今回は、旺文社の「大学入学共通テスト実践対策問題集」(数学)です。
家庭教師や塾講師として、実際に使用して感じたメリット・デメリット、上手な使い方をご紹介します!
シリーズ構成
旺文社の「大学入学共通テスト実践対策問題集」は、共通テストの各科目に対応してシリーズ展開しており、数学は、「数学IA」と「数学IIB」に分かれています。
本書のメリット
短期間で全体を網羅できる!
まずこの本の最大のメリットは、短期間で全範囲を網羅できる問題数と構成になっていること!
単元ごとに、1問5分ほどの基礎問題が10~20題、共通テスト本番レベルの実践問題が3~4題で構成されています。
そのため、基本的な復習が一通りできている人であれば2週間ほどもあれば1冊終えることが出来るでしょう。2週目のとき直しも含めて、共通テスト本番1ヶ月前からスタートすればしっかり仕上げができるようになっています。
基礎問題から本番レベルまで簡潔にまとまっている!
問題が厳選されていながら、教科書レベルの基礎から本番レベルの問題まで両方入っているのも、この参考書のメリット。
共通テストは、以前のセンター試験に比べて思考を必要とする問題が多くなり難化傾向にありますが、教科書レベルの基本問題も多く出てきます。そして、このような問題は絶対に落としてはいけません!
この「絶対に落とせない問題」を確実に解けるようにするためにも、本番直前での教科書レベルの復習は非常に重要なのです。
本番が近づくにつれて、ついつい難しい問題ばかりに目が行きがちですが、この参考書であれば基礎問題も実践問題も両方練習できるのでオススメです。
本書のデメリット・注意点
演習量はやや少なめ
これはメリットの裏返しですが、短期間で問題を厳選している分、これ1冊では演習量はやや少なめになってしまうでしょう。
本番1ヶ月前など時間が限られているときはよいのですが、共通テストまでまだ半年など時間に余裕のある人は、これ1冊を終わらせて満足してしまうのは危険です。
あくまでも最後の仕上げとして活用するか、時間に余裕があれば他の問題集(河合や駿台の共通テスト問題集など)で演習量を補いましょう。
基礎レベルと実践レベルの差が大きい…
本書は基礎レベルと実践レベルの両方が1冊にまとまっていますが、「教科書の例題プラスα」⇒「共通テスト本番レベル」となっていて、実はそのレベルにかなり差があります。
そのため、「基礎レベルが完璧に解けるようになったから実践問題もチャレンジしてみよう…!」と挑んでみると、ピタッと手が止まってしまう生徒が多いのです。

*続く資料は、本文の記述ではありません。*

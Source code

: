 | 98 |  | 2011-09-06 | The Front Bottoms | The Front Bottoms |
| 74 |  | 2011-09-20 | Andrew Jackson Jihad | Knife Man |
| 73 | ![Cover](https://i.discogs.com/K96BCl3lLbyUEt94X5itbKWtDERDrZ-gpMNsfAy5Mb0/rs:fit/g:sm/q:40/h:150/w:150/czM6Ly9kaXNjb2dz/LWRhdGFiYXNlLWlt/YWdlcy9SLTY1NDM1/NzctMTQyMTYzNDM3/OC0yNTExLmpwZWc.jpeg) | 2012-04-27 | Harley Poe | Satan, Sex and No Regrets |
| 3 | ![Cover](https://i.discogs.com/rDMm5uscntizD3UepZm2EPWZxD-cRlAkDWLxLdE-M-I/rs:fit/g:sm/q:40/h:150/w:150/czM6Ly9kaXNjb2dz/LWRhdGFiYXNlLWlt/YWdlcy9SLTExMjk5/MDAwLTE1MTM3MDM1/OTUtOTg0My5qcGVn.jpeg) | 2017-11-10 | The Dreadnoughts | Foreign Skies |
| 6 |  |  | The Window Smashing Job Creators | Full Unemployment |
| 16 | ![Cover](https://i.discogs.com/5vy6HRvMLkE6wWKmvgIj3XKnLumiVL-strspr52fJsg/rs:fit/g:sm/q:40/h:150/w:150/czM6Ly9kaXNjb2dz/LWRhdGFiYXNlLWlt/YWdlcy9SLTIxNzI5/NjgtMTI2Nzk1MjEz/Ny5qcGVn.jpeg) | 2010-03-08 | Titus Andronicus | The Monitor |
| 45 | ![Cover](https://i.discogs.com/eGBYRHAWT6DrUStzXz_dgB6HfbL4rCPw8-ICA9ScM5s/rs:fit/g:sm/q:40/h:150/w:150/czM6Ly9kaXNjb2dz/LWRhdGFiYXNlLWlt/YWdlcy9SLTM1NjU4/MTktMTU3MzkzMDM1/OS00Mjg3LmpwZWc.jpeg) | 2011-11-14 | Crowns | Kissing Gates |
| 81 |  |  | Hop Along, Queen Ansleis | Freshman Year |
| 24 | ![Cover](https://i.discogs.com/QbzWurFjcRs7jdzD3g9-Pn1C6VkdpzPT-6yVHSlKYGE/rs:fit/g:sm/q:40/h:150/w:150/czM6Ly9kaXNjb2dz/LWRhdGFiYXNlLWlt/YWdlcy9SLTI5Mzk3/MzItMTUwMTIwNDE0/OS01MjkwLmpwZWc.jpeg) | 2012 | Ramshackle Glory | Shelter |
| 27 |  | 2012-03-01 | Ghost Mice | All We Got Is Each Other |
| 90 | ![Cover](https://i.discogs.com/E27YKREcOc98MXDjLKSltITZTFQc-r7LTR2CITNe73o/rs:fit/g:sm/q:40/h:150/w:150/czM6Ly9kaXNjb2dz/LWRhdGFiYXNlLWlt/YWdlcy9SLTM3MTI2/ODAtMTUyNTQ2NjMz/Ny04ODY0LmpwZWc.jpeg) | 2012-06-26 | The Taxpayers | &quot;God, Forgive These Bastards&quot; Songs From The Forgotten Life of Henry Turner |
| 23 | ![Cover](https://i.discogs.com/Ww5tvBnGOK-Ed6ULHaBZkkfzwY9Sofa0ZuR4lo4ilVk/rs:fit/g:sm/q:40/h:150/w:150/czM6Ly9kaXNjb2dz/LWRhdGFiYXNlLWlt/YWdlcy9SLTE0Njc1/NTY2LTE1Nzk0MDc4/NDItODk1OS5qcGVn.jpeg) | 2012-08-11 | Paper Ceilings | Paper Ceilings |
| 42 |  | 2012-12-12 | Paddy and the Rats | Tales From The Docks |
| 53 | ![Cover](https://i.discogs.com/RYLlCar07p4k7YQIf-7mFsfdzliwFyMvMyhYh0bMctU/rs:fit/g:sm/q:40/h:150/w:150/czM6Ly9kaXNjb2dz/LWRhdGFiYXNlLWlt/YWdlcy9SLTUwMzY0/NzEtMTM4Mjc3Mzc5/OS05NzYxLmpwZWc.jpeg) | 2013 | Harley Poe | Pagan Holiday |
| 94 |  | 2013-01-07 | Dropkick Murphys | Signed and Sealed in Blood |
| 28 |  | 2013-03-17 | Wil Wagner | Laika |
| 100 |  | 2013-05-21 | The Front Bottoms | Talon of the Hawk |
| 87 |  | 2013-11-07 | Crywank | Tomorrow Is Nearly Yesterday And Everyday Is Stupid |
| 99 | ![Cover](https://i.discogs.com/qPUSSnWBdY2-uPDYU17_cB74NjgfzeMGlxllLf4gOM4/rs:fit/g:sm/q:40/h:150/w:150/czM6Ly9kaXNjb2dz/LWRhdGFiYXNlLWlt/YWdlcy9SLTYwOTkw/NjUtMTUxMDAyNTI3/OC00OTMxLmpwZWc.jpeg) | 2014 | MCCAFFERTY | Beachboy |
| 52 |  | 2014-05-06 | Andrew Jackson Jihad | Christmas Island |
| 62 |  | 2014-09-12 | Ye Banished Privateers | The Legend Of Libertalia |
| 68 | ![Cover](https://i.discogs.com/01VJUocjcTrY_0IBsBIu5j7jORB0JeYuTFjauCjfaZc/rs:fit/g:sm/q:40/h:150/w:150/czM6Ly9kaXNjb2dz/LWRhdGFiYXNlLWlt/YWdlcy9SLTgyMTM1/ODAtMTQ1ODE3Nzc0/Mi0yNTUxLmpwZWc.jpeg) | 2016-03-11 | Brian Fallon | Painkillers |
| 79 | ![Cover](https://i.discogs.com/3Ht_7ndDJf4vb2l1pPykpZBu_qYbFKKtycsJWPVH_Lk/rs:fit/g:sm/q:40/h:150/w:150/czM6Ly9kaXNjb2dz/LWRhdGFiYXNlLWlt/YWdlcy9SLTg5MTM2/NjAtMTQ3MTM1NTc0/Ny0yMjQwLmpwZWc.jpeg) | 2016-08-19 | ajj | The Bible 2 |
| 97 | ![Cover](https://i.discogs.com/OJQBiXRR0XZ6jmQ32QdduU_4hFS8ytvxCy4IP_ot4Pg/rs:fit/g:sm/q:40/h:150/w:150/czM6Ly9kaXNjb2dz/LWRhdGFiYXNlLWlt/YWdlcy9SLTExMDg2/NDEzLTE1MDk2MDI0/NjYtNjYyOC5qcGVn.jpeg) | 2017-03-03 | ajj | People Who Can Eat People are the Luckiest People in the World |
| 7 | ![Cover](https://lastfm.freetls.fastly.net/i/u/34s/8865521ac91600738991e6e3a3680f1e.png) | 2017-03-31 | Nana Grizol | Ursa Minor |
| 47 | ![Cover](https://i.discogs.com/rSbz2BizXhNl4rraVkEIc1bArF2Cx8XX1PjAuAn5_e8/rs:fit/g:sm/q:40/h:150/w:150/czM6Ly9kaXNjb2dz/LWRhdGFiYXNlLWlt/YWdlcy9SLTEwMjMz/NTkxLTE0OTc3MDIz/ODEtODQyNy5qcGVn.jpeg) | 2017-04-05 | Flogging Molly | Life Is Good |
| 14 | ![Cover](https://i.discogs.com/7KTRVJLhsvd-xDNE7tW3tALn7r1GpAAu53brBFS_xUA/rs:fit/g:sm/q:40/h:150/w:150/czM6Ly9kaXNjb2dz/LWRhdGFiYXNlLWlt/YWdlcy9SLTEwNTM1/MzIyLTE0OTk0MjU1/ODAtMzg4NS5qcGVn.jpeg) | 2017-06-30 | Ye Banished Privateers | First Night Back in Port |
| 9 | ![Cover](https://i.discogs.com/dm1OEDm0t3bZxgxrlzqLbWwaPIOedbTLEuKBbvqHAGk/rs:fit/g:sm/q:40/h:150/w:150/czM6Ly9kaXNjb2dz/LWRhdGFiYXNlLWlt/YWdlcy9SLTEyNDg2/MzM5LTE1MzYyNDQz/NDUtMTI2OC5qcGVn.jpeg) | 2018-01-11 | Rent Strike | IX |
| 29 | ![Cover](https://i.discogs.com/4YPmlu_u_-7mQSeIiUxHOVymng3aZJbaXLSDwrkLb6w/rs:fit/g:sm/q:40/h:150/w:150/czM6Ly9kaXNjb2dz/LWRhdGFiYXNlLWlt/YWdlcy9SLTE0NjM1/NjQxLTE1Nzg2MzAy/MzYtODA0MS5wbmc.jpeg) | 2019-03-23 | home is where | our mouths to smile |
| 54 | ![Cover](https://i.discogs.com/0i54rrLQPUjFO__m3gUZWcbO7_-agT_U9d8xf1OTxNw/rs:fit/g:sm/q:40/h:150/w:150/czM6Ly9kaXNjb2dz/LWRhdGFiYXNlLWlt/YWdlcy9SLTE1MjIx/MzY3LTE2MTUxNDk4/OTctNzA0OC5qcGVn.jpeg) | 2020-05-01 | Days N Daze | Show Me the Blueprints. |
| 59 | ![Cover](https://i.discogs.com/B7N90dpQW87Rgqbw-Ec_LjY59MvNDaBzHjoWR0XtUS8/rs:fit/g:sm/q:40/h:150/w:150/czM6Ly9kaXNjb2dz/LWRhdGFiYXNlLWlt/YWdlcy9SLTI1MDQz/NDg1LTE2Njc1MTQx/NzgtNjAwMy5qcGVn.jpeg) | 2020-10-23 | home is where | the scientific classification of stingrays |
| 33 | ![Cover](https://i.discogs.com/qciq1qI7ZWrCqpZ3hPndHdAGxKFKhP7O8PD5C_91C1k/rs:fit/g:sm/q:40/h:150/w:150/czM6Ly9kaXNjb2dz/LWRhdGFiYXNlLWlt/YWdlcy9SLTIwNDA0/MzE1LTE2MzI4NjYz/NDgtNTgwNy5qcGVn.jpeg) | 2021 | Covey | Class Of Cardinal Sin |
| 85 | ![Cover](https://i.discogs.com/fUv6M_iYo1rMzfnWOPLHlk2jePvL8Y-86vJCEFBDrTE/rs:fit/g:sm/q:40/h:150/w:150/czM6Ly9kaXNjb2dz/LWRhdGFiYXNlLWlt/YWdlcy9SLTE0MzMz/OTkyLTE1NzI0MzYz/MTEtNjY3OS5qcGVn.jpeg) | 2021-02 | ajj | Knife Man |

基礎レベルはすらすら解けるけど、実践問題で手が止まる…という人は、チャートやFocus Goldなどの参考書でレベル3くらいの問題を練習してから再度チャレンジしてみましょう。
おすすめの活用法
①(本番まで時間がある人)共通テスト勉強の最初の一歩として
8月~9月の時期など、共通テストまでまだ時間のある人は、共通テスト勉強の最初の一冊目として取り組んでみましょう。
ある程度基礎が固まったら本書に取り組む
最初の1冊目に、とは言いましたが、基礎が固まっていない内から本書に取り組むのはおすすめしません。というのも、簡潔にまとまりすぎているため、この問題集だけで基礎を固めることは難しいからです。
夏までに数学IAIIBの復習は一通り終えて、夏の終わり頃から本書で共通テストの形式に慣れていくのが理想です。
他の問題集で演習量をカバー
本書に期間をかけてダラダラと続けるのはお勧めしません。2週間~1ヶ月ほどで、集中して1周目を終わらせてしまいましょう。
ひととおり解き終わったとき、特に苦手な分野があればまずはその分野を学校の参考書などで復習します。
同時に、河合や駿台、z会などの共通テスト問題集(数回分の模試が収録されているもの)で共通テストの演習をどんどんこなしていくのがお勧めです。
②(本番が近い人)共通テスト直前の仕上げとして
短期間で全範囲を効率よく復習・確認出来る構成になっているので、12月など共通テスト直前の仕上げとして活用するのもお勧めです。
この場合も、1周を終わらせるのに時間はかけず2~3週間ほどで終えてしまいましょう。(1日1単元を目安に取り組めばこれぐらいで終わります。)
この時期で実践問題までスラスラ解ければ、その分野はOKです!実践問題で手が止まる場合は、その分野の基礎~実践レベルを他の参考書で演習しましょう。(共通テスト版のチャートなどお勧めです!)
もっと根本的に、基本問題で間違いが多いようであれば、チャート式などでレベル1~2の問題を繰り返し解き基礎レベルを定着させましょう。ただし、本番までの時間が限られているので、一問一答式のような簡単な問題をたくさん解くことをお勧めします。